2017 Warrant Article Review & Vote

Bratz said there were a number of articles that the budget committee could not complete because they ran out of a number of members to have a quorum.  Bratz asked if there were any changes from the last time.  Noyes said they had a new social service article they were not expecting and there was a change from the library.  Bratz said they passed over all of the social service articles so they will pass over the new one too.  They had not been able to look at the budget so they were going to pass over on that too.  The board voted as follows on the below warrant articles:

 

17         Energy Committee/Opera House  -  Opera House Energy Reduction  44,200.00    2-1 Bratz no

18         Opera House     Opera House Stage Rigging                                       15,000.00    2-1 Hennessey no

19         Opera House     Opera House Building Maintenance                              5,000.00    0-3 Not supported

20         Parks & Recreation        Remich Park Building Replacement Fund       20,000.00   2-1 Bratz no

21         Parks & Recreation        Tractor                                                             13,000.00   2-1 Bratz no

22         Parks & Recreation Mower                                                                  7,000.00   2-1 Bratz no                             Petitioned Warrant Articles      

26         Building Improvements Capital Reserve Fund                                       15,000.00    0-3 Not supported

02         Sewer Storm Water Roadway Project Bond                                      2,000.000.00    3-0

 

New Business:  None

 

Public Comments:

Brien Ward just wanted to speak in support of the Bond article.  Ward stated the Town would get quite a large amount of savings from this project.

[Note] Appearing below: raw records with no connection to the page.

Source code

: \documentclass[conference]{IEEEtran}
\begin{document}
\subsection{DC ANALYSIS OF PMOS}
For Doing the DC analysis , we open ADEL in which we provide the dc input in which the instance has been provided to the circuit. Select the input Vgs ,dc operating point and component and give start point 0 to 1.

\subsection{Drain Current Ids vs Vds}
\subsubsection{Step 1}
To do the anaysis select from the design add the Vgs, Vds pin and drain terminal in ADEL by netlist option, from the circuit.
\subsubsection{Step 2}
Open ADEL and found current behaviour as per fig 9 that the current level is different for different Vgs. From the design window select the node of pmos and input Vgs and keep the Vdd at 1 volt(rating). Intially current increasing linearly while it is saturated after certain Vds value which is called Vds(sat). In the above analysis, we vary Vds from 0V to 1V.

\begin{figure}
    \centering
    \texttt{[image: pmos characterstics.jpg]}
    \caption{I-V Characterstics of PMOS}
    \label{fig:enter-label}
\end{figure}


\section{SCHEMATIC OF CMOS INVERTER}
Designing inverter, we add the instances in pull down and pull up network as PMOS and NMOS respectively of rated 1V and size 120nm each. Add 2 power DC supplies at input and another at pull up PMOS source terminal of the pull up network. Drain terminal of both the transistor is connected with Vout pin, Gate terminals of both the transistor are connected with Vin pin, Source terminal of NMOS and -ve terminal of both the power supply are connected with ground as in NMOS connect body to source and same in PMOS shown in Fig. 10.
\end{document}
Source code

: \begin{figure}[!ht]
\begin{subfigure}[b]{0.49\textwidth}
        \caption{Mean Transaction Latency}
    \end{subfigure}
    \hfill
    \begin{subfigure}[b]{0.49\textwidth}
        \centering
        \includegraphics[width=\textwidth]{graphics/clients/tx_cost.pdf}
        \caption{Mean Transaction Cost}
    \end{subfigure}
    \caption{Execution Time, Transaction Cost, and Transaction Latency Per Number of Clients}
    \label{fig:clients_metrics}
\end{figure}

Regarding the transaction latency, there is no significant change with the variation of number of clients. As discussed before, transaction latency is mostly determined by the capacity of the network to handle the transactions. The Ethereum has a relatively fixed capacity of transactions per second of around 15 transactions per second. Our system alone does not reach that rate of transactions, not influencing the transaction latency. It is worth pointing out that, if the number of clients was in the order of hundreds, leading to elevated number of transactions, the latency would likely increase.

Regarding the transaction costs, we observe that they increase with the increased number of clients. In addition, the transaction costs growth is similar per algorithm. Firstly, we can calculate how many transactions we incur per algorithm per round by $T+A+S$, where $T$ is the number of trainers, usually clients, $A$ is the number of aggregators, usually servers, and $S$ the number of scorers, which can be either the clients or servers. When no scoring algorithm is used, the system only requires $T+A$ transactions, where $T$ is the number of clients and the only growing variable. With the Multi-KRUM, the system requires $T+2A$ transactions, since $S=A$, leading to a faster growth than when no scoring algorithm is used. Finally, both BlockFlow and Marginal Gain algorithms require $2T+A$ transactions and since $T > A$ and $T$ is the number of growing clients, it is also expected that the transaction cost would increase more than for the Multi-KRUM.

Ward said that about two years ago we spent about $50,000 to fix a problem in front of Shillings.  The area kept flooding and the reason for the flooding was the building that was right across the street, the roof drains were connected into the sewer line.  The main thing was to get the roof drains out of the sewer system.  There is real value to what is happening on the River District.  Ward thinks the people involved in this project are putting together funding package to address some long term needs.  This project is literally money in the bank.  Ward had asked some years ago how much the cost would be to replace our sewer treatment plant.  It was built in two phases, the first in 1963 and the second in 1970.  He was told at that time the cost would be about $20 million dollars. 

 

Ralph Hodgman said he was going to harp on the same thing he has been harping on since he started coming to the meetings.  As a taxpayer in looking at the tax rate, and the $2.59 tax increase that we were just hit with, that we never expected.  His concern is with this project why is the cost only .04 cents.  Noyes explained why the rate could be so lower if they set up the loan as a grant anticipation loan.  The interest on that would be less than 2%.  Noyes said they would only be paying the interest in 2018 when they got all of the grant money back.  The interest is about $25,000.  Hodgman said he is struggling how he is going to come up with the $800 his tax bill went up.  When he looks at the budget knowing there are things we need and that are critical, but he is willing to bet that if you went back through the budget you could cut out $1.5 million of the nice to do stuff.  Things like the community house and the library.  Noyes said that in 2017 there will be about $175,000 in loan payments ending.  Hodgman said you are still adding payments that we will have to cover for the next three to five years.  Hodgman said it would be nice if we could figure out how to not add any more payments.  Let’s get rid of this nice to do stuff and help the taxpayers out.  The Town could give me an $800 loan to help me pay for my taxes.  He starts a job at Harbor Freight next Tuesday because he can’t pay the $800. 

 

Rudy Gelsi said people probably appreciate what Brien Ward said.  He knows the Town really well and he knows the $2 million dollar will fix the sewers and stuff like that.  One thing that Mr. Ward or anybody else will not talk about is all of the other spending money.  How about all of this no sense spending?  You got about forty one articles.  If you guys know you need this money every year, do you know how much pressure you put on the taxpayer.  Rudy said he does not want to brag about it, but he knows three people that say they are not going to pay the tax this year because they have no money.  He knows two of them that say they are going to leave their house, they say they don’t care.  You guys voted 2 to 1 for a tractor when they already have five tractors.  Gelsi said that money does not grow on trees he knows that people are starving.  Bratz explained to Gelsi that the total number of warrant articles is based on the number of petitioned warrant articles the Town receives.  We passed over a number of those and some that they would have voted on.  Our legislatures are now working on a bill to make it so that it is not a no vote if we pass over on those petitions.  That will be a couple of years down the road.  Bratz said that what is important for all of us is that when we go into the voting booth, none of us go in with a calculator.  When we vote on things we are not adding it up.  It is difficult, one of the advantages with a regular Town meeting is that it would last until midnight and not end until every article was voted on. 

 

Eddy Moore asked when the state was going to turn on the traffic lights on Meadow Street.  Dorsett said he has not heard anything back from the state.  The state is still conducting the study.  Moore said it is a dangerous situation.  Ed Hennessey made the motion to adjourn.  Sweet seconded the motion.  Motion passed 3-0.  The meeting adjourned at 6:03 PM.